What was greatest in regard to the powers of nature? Was it turning the water into wine or multiplying the loaves and fishes? Or was it not perhaps in controlling the wind and the waves? No one else has been able to do that.
But His greatest work of all was to reveal the Father. When you realize that when Jesus left this scene, committing His gospel to a little group of eleven men in order that they might carry it to the ends of the earth, at that time the whole world with the exception of a few in Israel, was lost in the darkness of heathenism. But in three hundred years Christianity closed nearly all the temples of the heathen Roman Empire, and numbered its converts by millions. These were the greater works, and down through the centuries He still carries on this ministry.
In the sixth place, notice His promise to hear the prayers of His servants. “Whatsoever ye shall ask in my name, that will I do” (John 14:13). “[If] ye shall ask any thing in my name, I will do it.” Now somebody speaks up and says, “Well, I asked God for something in the name of His Son, Jesus Christ, and He did not do it.” Oh, but that was not necessarily asking in His name. To ask in His name is to ask by His authority, that is, to pray in accordance with His revealed will. It is as though He said to us, “Whatever you ask by My authority, I will do.” And so what you and I need is to be sure that we understand His will and that we have His authority for the requests that we make.

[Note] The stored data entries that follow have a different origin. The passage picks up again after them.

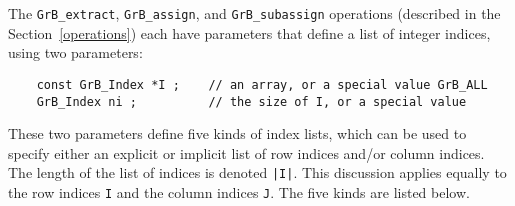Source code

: \documentclass[12pt]{article}
\begin{document}
The \verb'GrB_extract', \verb'GrB_assign', and \verb'GrB_subassign' operations
(described in the Section~\ref{operations}) each have parameters that define a
list of integer indices, using two parameters:

    {\footnotesize
    \begin{verbatim}
    const GrB_Index *I ;    // an array, or a special value GrB_ALL
    GrB_Index ni ;          // the size of I, or a special value \end{verbatim}}

These two parameters define five kinds of index lists, which can be used to
specify either an explicit or implicit list of row indices and/or column
indices.  The length of the list of indices is denoted \verb'|I|'.  This
discussion applies equally to the row indices \verb'I' and the column indices
\verb'J'.  The five kinds are listed below.
\end{document}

The seventh thing is this: our Lord’s one purpose. The last part of verse 13 reads, “That the Father may be glorified in the Son.” It was the delight of the Lord Jesus, while here on earth, to glorify the Father, and now it is the joy of His heart to see His people carry on the mission He has given. Every time a soul is saved, it is to the glory of the Father and this is the joy of the Son. Every thing we do in loving obedience to His Word is that the Father may be glorified.